Trunk Island

Paddy and Hannah O’Donnell generously flung open their doors to their home for us Salty Dawg folks in Bermuda. Melinda and Reinhart on the yacht Rockhopper (the same folks who welcomed us when we arrived in St George’s) arranged the visit. And on 28th May, they bravely herded all the Salty Dawg sailors together to catch the bus to BAMZ from where Paddy could collect us in his boat.

Arriving at around 1130, Paddy was waiting for us at the dock at the back of BAMZ. And in true nautical style, he first took the women over to the island, returning about 15 minutes later for the rest of us.

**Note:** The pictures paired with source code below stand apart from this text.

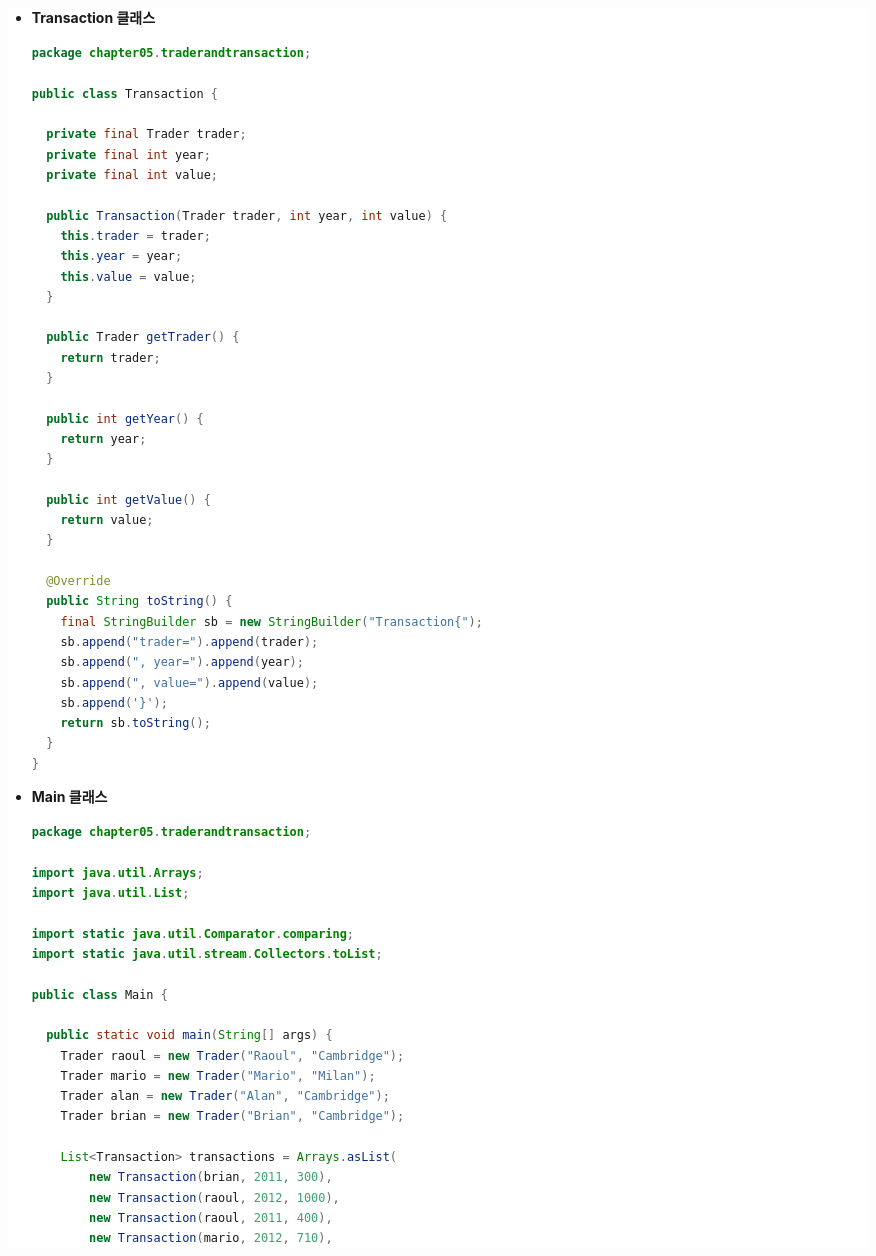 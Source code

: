 * **Transaction 클래스**

  ```java
  package chapter05.traderandtransaction;
  
  public class Transaction {
  
    private final Trader trader;
    private final int year;
    private final int value;
  
    public Transaction(Trader trader, int year, int value) {
      this.trader = trader;
      this.year = year;
      this.value = value;
    }
  
    public Trader getTrader() {
      return trader;
    }
  
    public int getYear() {
      return year;
    }
  
    public int getValue() {
      return value;
    }
  
    @Override
    public String toString() {
      final StringBuilder sb = new StringBuilder("Transaction{");
      sb.append("trader=").append(trader);
      sb.append(", year=").append(year);
      sb.append(", value=").append(value);
      sb.append('}');
      return sb.toString();
    }
  }
  ```

* **Main 클래스**

  ```java
  package chapter05.traderandtransaction;
  
  import java.util.Arrays;
  import java.util.List;
  
  import static java.util.Comparator.comparing;
  import static java.util.stream.Collectors.toList;
  
  public class Main {
  
    public static void main(String[] args) {
      Trader raoul = new Trader("Raoul", "Cambridge");
      Trader mario = new Trader("Mario", "Milan");
      Trader alan = new Trader("Alan", "Cambridge");
      Trader brian = new Trader("Brian", "Cambridge");
  
      List<Transaction> transactions = Arrays.asList(
          new Transaction(brian, 2011, 300),
          new Transaction(raoul, 2012, 1000),
          new Transaction(raoul, 2011, 400),
          new Transaction(mario, 2012, 710),
  ```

Trunk Island has been in Hannah’s family’s ownership for many years and it is the largest of the islands in Harrington Sound at seven acres. Recently, and this is good news, BAMZ has purchased an interest in the island and are conducting a number of ecological experiments on the site. They have also planted a large number of cedar trees in an attempt to build up the population following the blight in the 1940’s and 1950’s.  Scouts also used the island for a camp, and it also serves an educational role as a ‘living classroom’. This is also a nesting place for the Bermuda Longtail seabird. These birds can occasionally be seen swooping towards the rocks towards gaps in the hillside where they lay their eggs.

If that isn’t enough, the beaches around the island are beautiful, so it’s possible to choose a place to swim according to mood and weather conditions. So, there is a lot going on here. And as for the Salty Dawgs, we experienced a whole lot of generous hospitality. In the first photograph below (courtesy of Bill) from left to right are: Eve from S/Y Auntie; Reinhart and Melinda, S/Y Rockhopper; Me and the boss, S/Y Lady Jane; Helen and Liz, S/Y Alembic; Hannah and Paddy, hosts extraordinaire; and Bill, S/Y Alembic. And in the last photograph in this gallery, we have Captain Morgan.

Sunshine and Dark and Stormy

The O’Donnell’s showed us to their old colonial style veranda and treated us each to a large glass of Dark and Stormy prior to the lunch they had so kindly prepared for us. Delicious it was too. After lunch, we walked around the island and sampled some of the fruit from the trees. They have Bermuda cherries growing here as well as papayas in such numbers that they encouraged us to take them if we wanted them.

But like all good things, eventually, it’s time to knock it in the head. So, later that afternoon, Paddy shuttled us back to the mainland in his boat. And when the Salty Dawg folks were rounded up again, we ambled across the road to catch the bus back to St George’s.

Paddy and Hannah – thank you very much.